▶ [About this task]:
Records follow. Print exactly the lines from the one that has "- The Highlight.js" through the one that has "- Those who", inclusive, and omit the pictures.

Excerpts from a dataset
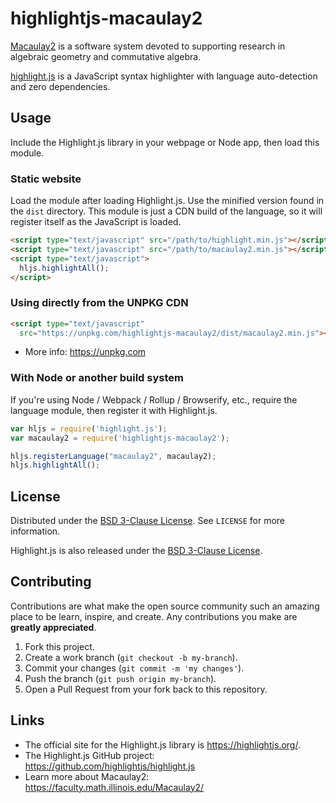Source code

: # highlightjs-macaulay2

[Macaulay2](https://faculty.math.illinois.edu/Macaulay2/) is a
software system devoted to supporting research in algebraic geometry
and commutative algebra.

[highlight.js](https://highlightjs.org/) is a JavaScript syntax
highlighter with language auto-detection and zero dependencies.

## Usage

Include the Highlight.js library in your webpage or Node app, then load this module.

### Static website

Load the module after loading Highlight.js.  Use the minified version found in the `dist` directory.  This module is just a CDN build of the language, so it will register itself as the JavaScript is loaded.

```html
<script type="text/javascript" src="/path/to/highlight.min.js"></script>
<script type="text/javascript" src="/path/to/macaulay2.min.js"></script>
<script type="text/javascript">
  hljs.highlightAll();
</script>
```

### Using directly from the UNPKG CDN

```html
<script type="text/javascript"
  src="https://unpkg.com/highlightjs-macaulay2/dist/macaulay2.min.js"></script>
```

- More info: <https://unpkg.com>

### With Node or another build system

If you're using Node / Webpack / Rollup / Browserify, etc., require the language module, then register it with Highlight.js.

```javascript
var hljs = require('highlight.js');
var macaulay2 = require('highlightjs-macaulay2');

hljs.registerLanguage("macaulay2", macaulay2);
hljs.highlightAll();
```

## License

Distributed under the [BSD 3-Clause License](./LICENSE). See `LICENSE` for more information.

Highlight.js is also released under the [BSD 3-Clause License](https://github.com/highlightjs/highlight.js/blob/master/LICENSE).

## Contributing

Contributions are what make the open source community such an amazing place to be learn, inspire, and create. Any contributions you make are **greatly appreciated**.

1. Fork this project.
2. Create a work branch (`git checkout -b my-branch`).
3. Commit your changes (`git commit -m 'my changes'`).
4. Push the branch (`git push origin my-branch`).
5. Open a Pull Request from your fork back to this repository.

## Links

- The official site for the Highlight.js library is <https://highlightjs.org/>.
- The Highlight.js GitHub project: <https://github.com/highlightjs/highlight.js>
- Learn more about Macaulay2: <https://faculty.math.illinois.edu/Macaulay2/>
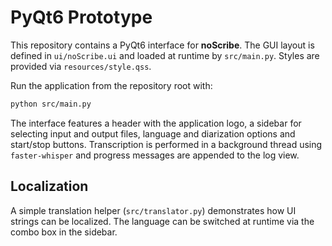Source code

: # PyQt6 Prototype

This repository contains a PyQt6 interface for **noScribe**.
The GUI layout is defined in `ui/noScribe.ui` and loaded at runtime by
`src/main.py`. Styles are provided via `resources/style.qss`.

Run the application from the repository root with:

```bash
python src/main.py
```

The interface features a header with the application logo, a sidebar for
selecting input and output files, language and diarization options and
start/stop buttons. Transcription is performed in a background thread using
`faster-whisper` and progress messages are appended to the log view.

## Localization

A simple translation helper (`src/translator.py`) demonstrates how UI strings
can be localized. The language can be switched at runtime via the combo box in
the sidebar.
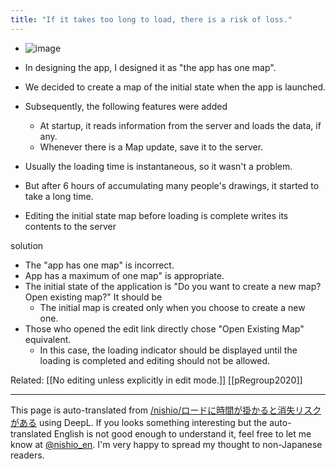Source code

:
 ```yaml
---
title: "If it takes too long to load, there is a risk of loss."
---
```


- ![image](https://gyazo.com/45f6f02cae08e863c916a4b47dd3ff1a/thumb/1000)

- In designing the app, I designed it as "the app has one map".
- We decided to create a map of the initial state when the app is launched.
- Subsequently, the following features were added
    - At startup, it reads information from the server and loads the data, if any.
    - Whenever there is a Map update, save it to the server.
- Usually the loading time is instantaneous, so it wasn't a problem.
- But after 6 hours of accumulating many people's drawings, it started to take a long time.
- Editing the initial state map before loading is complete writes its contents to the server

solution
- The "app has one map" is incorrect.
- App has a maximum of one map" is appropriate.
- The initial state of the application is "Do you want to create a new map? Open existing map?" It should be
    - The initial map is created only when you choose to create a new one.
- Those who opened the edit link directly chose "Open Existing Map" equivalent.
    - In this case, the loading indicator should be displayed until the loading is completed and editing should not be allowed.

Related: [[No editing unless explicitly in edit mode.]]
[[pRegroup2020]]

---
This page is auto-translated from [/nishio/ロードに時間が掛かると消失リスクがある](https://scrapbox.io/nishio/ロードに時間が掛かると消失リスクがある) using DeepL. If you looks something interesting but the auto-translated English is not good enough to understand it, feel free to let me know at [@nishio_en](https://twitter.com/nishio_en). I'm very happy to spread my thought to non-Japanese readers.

▶ [Response box]:
- The Highlight.js GitHub project: <https://github.com/highlightjs/highlight.js>
- Learn more about Macaulay2: <https://faculty.math.illinois.edu/Macaulay2/>
Source code

: # PyQt6 Prototype

This repository contains a PyQt6 interface for **noScribe**.
The GUI layout is defined in `ui/noScribe.ui` and loaded at runtime by
`src/main.py`. Styles are provided via `resources/style.qss`.

Run the application from the repository root with:

```bash
python src/main.py
```

The interface features a header with the application logo, a sidebar for
selecting input and output files, language and diarization options and
start/stop buttons. Transcription is performed in a background thread using
`faster-whisper` and progress messages are appended to the log view.

## Localization

A simple translation helper (`src/translator.py`) demonstrates how UI strings
can be localized. The language can be switched at runtime via the combo box in
the sidebar.
Source code

:
 ```yaml
---
title: "If it takes too long to load, there is a risk of loss."
---
```


- ![image](https://gyazo.com/45f6f02cae08e863c916a4b47dd3ff1a/thumb/1000)

- In designing the app, I designed it as "the app has one map".
- We decided to create a map of the initial state when the app is launched.
- Subsequently, the following features were added
    - At startup, it reads information from the server and loads the data, if any.
    - Whenever there is a Map update, save it to the server.
- Usually the loading time is instantaneous, so it wasn't a problem.
- But after 6 hours of accumulating many people's drawings, it started to take a long time.
- Editing the initial state map before loading is complete writes its contents to the server

solution
- The "app has one map" is incorrect.
- App has a maximum of one map" is appropriate.
- The initial state of the application is "Do you want to create a new map? Open existing map?" It should be
    - The initial map is created only when you choose to create a new one.
- Those who opened the edit link directly chose "Open Existing Map" equivalent.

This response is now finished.